Treatment for equine CIBD is based on dietary adjustments and corticosteroid therapy with prednisolone or dexamethasone, with medical therapy being necessary for a period rarely less than 3 months. In the presented case, due to financial reasons medical treatment was performed only for two weeks, although a positive response was observed, with appetite improvement and absence of colic signs during the following 3 months. Although results from previous studies vary, LPE is associated with long-term poor prognosis. Degree of villous atrophy seems to be a determining factor on prognosis establishment. Chronic LPE is reported as an uncommon cause of malabsorption syndrome in horses. In this case report, we present the case of an elderly horse with malabsorption syndrome caused by a well-advanced LPE, with more than 5 years of weight loss and recurrent colic history.

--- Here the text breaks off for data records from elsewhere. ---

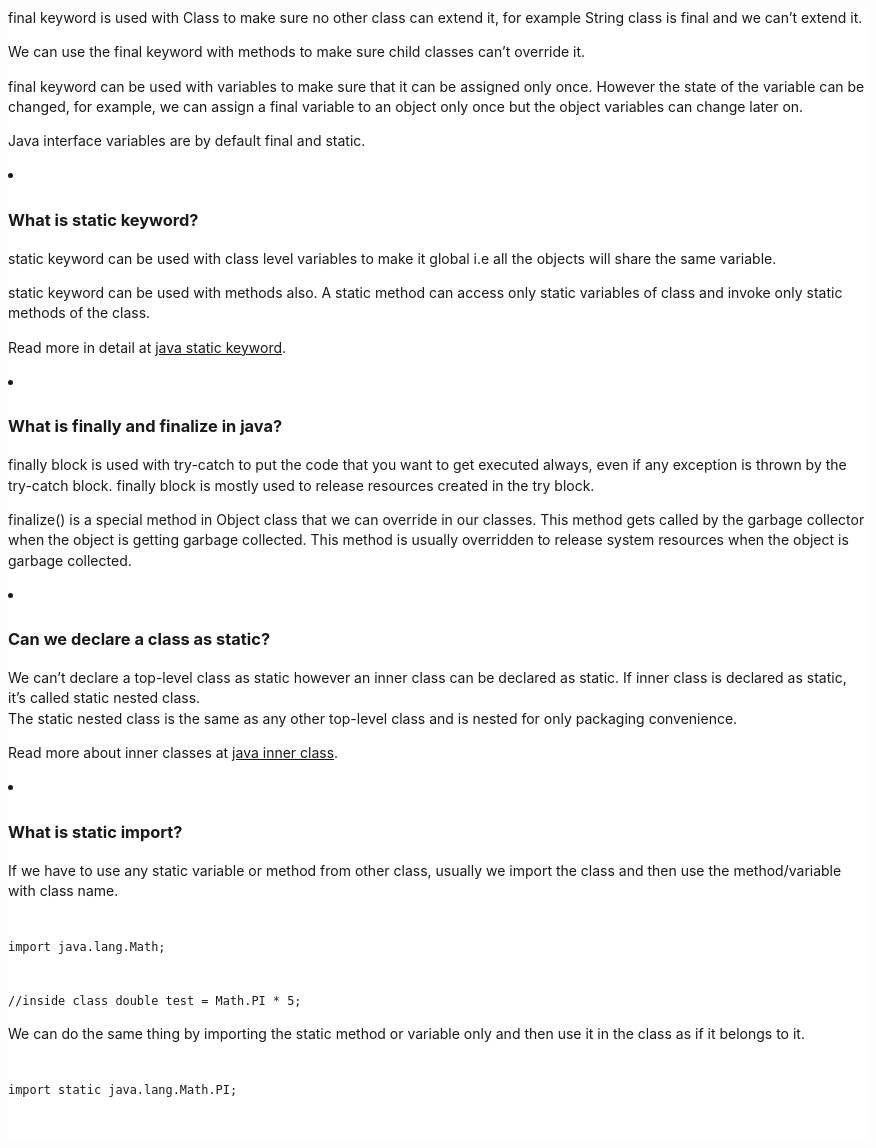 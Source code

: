 <p>final keyword is used with Class to make sure no other class can extend it, for example String class is final and we can&#8217;t extend it.</p>
<p>We can use the final keyword with methods to make sure child classes can&#8217;t override it.</p>
<p>final keyword can be used with variables to make sure that it can be assigned only once. However the state of the variable can be changed, for example, we can assign a final variable to an object only once but the object variables can change later on.</p>
<p>Java interface variables are by default final and static.
</li>
<p><a name="static-keyword"></a></p>
<li>
<h3>What is static keyword?</h3>
<p>static keyword can be used with class level variables to make it global i.e all the objects will share the same variable.</p>
<p>static keyword can be used with methods also. A static method can access only static variables of class and invoke only static methods of the class.</p>
<p>Read more in detail at <a href="https://www.journaldev.com/1365/static-keyword-in-java">java static keyword</a>.
</li>
<p><a name="finalize-finally"></a></p>
<li>
<h3>What is finally and finalize in java?</h3>
<p>finally block is used with try-catch to put the code that you want to get executed always, even if any exception is thrown by the try-catch block. finally block is mostly used to release resources created in the try block.</p>
<p>finalize() is a special method in Object class that we can override in our classes. This method gets called by the garbage collector when the object is getting garbage collected. This method is usually overridden to release system resources when the object is garbage collected.
</li>
<p><a name="static-class"></a></p>
<li>
<h3>Can we declare a class as static?</h3>
<p>We can&#8217;t declare a top-level class as static however an inner class can be declared as static. If inner class is declared as static, it&#8217;s called static nested class.<br />
The static nested class is the same as any other top-level class and is nested for only packaging convenience.</p>
<p>Read more about inner classes at <a href="https://www.journaldev.com/996/java-inner-class">java inner class</a>.
</li>
<p><a name="static-import"></a></p>
<li>
<h3>What is static import?</h3>
<p>If we have to use any static variable or method from other class, usually we import the class and then use the method/variable with class name.</p>
<pre><code>
import java.lang.Math;

//inside class
double test = Math.PI * 5;
</code></pre>
<p>We can do the same thing by importing the static method or variable only and then use it in the class as if it belongs to it.</p>
<pre><code>
import static java.lang.Math.PI;
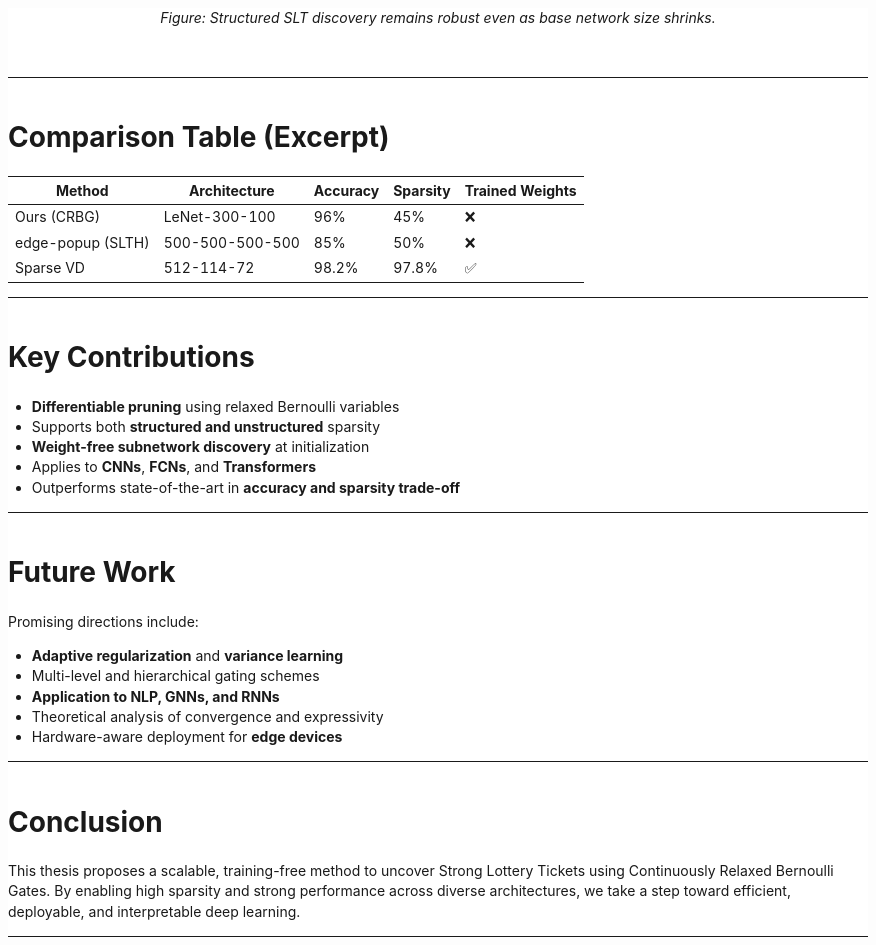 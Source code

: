 <p align="center"><em>Figure: Structured SLT discovery remains robust even as base network size shrinks.</em></p>
<br>

---

# Comparison Table (Excerpt)

| Method              | Architecture      | Accuracy | Sparsity | Trained Weights |
|---------------------|------------------|----------|----------|------------------|
| Ours (CRBG)         | LeNet-300-100    | 96%      | 45%      | ❌               |
| edge-popup (SLTH)   | 500-500-500-500  | 85%      | 50%      | ❌               |
| Sparse VD           | 512-114-72       | 98.2%    | 97.8%    | ✅               |

---

# Key Contributions

- **Differentiable pruning** using relaxed Bernoulli variables  
- Supports both **structured and unstructured** sparsity  
- **Weight-free subnetwork discovery** at initialization  
- Applies to **CNNs**, **FCNs**, and **Transformers**  
- Outperforms state-of-the-art in **accuracy and sparsity trade-off**

---

# Future Work

Promising directions include:

- **Adaptive regularization** and **variance learning**  
- Multi-level and hierarchical gating schemes  
- **Application to NLP, GNNs, and RNNs**  
- Theoretical analysis of convergence and expressivity  
- Hardware-aware deployment for **edge devices**

---

# Conclusion

This thesis proposes a scalable, training-free method to uncover Strong Lottery Tickets using Continuously Relaxed Bernoulli Gates. By enabling high sparsity and strong performance across diverse architectures, we take a step toward efficient, deployable, and interpretable deep learning.

--- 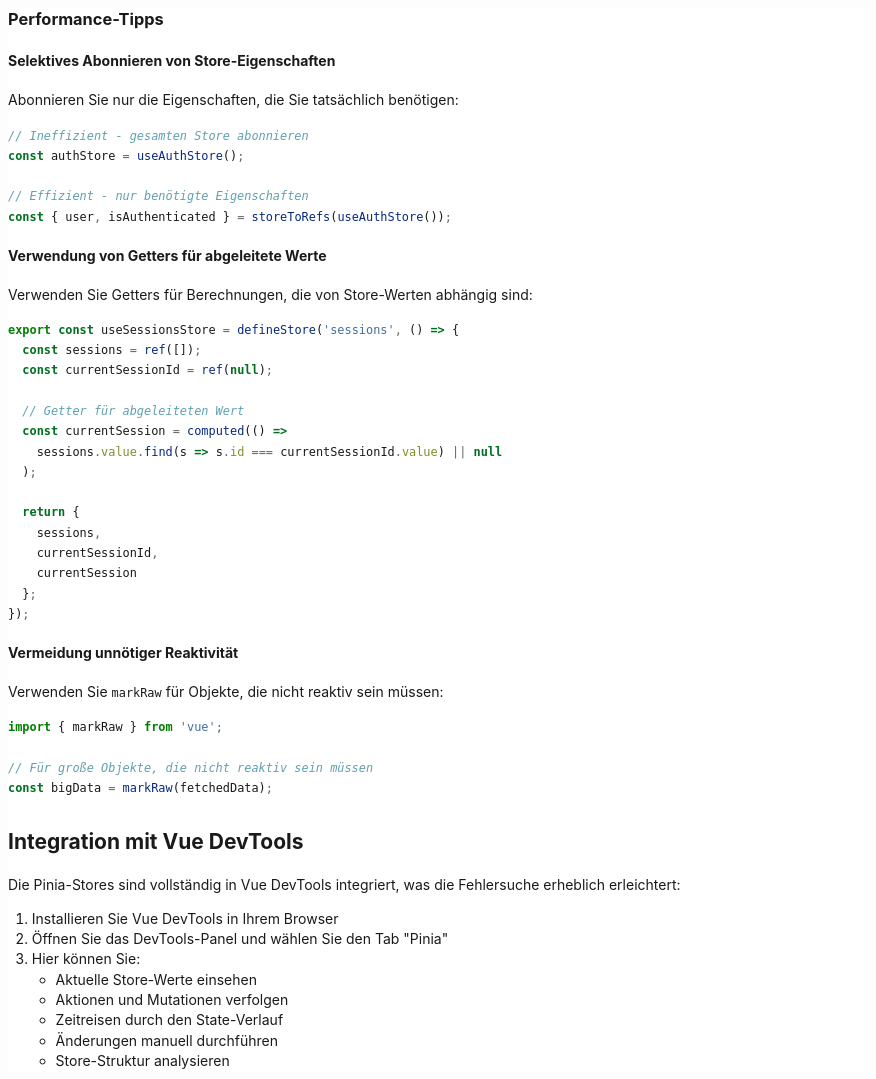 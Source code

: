 ### Performance-Tipps

#### Selektives Abonnieren von Store-Eigenschaften

Abonnieren Sie nur die Eigenschaften, die Sie tatsächlich benötigen:

```typescript
// Ineffizient - gesamten Store abonnieren
const authStore = useAuthStore();

// Effizient - nur benötigte Eigenschaften
const { user, isAuthenticated } = storeToRefs(useAuthStore());
```

#### Verwendung von Getters für abgeleitete Werte

Verwenden Sie Getters für Berechnungen, die von Store-Werten abhängig sind:

```typescript
export const useSessionsStore = defineStore('sessions', () => {
  const sessions = ref([]);
  const currentSessionId = ref(null);
  
  // Getter für abgeleiteten Wert
  const currentSession = computed(() => 
    sessions.value.find(s => s.id === currentSessionId.value) || null
  );
  
  return {
    sessions,
    currentSessionId,
    currentSession
  };
});
```

#### Vermeidung unnötiger Reaktivität

Verwenden Sie `markRaw` für Objekte, die nicht reaktiv sein müssen:

```typescript
import { markRaw } from 'vue';

// Für große Objekte, die nicht reaktiv sein müssen
const bigData = markRaw(fetchedData);
```

## Integration mit Vue DevTools

Die Pinia-Stores sind vollständig in Vue DevTools integriert, was die Fehlersuche erheblich erleichtert:

1. Installieren Sie Vue DevTools in Ihrem Browser
2. Öffnen Sie das DevTools-Panel und wählen Sie den Tab "Pinia"
3. Hier können Sie:
   - Aktuelle Store-Werte einsehen
   - Aktionen und Mutationen verfolgen
   - Zeitreisen durch den State-Verlauf
   - Änderungen manuell durchführen
   - Store-Struktur analysieren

Medical therapy and dietary changes were tried under limited conditions, and despite we found a positive response in the following months, relapse of recurrent colic episodes refractory to medical treatment determined the euthanasia of the horse.
Declaration
The authors have declared no competing interests.
Acknowledgement
We want to thank the team at the Veterinary Anatomopathological Analysis Laboratory VetPat® for performing the histopathological analysis of the intestinal samples.